Quote of the Day – Nicholas Kristof Edition
This is painful for a liberal to admit, but conservatives have a point when they suggest that America’s safety net can sometimes entangle people in a soul-crushing dependency. Our poverty programs do rescue many people, but other times they backfire.
Some young people here don’t join the military (a traditional escape route for poor, rural Americans) because it’s easier to rely on food stamps and disability payments.
Antipoverty programs also discourage marriage: In a means-tested program like S.S.I., a woman raising a child may receive a bigger check if she refrains from marrying that hard-working guy she likes. Yet marriage is one of the best forces to blunt poverty. In married couple households only one child in 10 grows up in poverty, while almost half do in single-mother households.
This goes hand and hand with a piece I did on drugging your children for money.
Read entire article here.


Don 5:26 AM on 12/10/2012 Permalink |
Speaking as a disabled person who has, at different times in my life had to rely on those social safety net programs. Believe me when I tell you that there is absolutely zero thought given to how to get a person OFF the assistance from the government, no matter what form it may be.
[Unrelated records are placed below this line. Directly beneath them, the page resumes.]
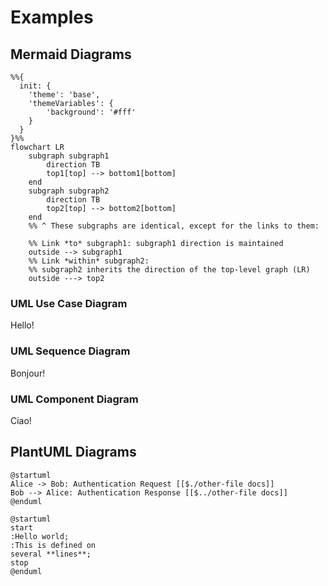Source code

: # Examples

## Mermaid Diagrams

```mermaid
%%{
  init: {
    'theme': 'base',
    'themeVariables': {
        'background': '#fff'
    }
  }
}%%
flowchart LR
    subgraph subgraph1
        direction TB
        top1[top] --> bottom1[bottom]
    end
    subgraph subgraph2
        direction TB
        top2[top] --> bottom2[bottom]
    end
    %% ^ These subgraphs are identical, except for the links to them:

    %% Link *to* subgraph1: subgraph1 direction is maintained
    outside --> subgraph1
    %% Link *within* subgraph2:
    %% subgraph2 inherits the direction of the top-level graph (LR)
    outside ---> top2
```

<!-- tabs:start -->

### **UML Use Case Diagram**

Hello!

### **UML Sequence Diagram**

Bonjour!

### **UML Component Diagram**

Ciao!

<!-- tabs:end -->


## PlantUML Diagrams

```plantuml
@startuml
Alice -> Bob: Authentication Request [[$./other-file docs]]
Bob --> Alice: Authentication Response [[$../other-file docs]]
@enduml
```

```plantuml
@startuml
start
:Hello world;
:This is defined on
several **lines**;
stop
@enduml
```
For example, after I receive my heart transplant (assuming I get a donor heart BEFORE Obamacare kicks in), there will be no “bridge” program for me to get off of Social Security Disability and/or Medicare. When I fully recuperate and begin to work again, utilizing my degree in Psychology, I will understandably no longer receive SSDI. However, I will also not receive Medicare and will have no coverage until my private insurance kicks in. (Again, so much of this depends on Obamacare – will private insurance exist?, will I get health insurance with the benefits in whatever job I resume?, etc…)
So I will have to find a way to pay for my meds, and medical needs – and believe me, I will ALWAYS have medical bills after being a heart transplant recipient – while I am in that limbo between the nanny state and self sufficiency.
As I said, there is no thought given to how best to help folks wean their selves off of the government assistance programs.
just a conservative girl 8:45 AM on 12/10/2012 Permalink |
Exactly. That is the biggest problem with them. In far too many cases they hurt more than help. We need to start pro-rating many of the benefits. It will allow people to work themselves out of the program without the fear of them losing everything. That is one of the major problems with people finding better paying positions. Yes they will make a little more money, but it won’t be enough to survive without the benefits, so of course they don’t take the better job. It is common sense that they are not going to take a job that will put them in position of being homeless. There is no transition period in these programs.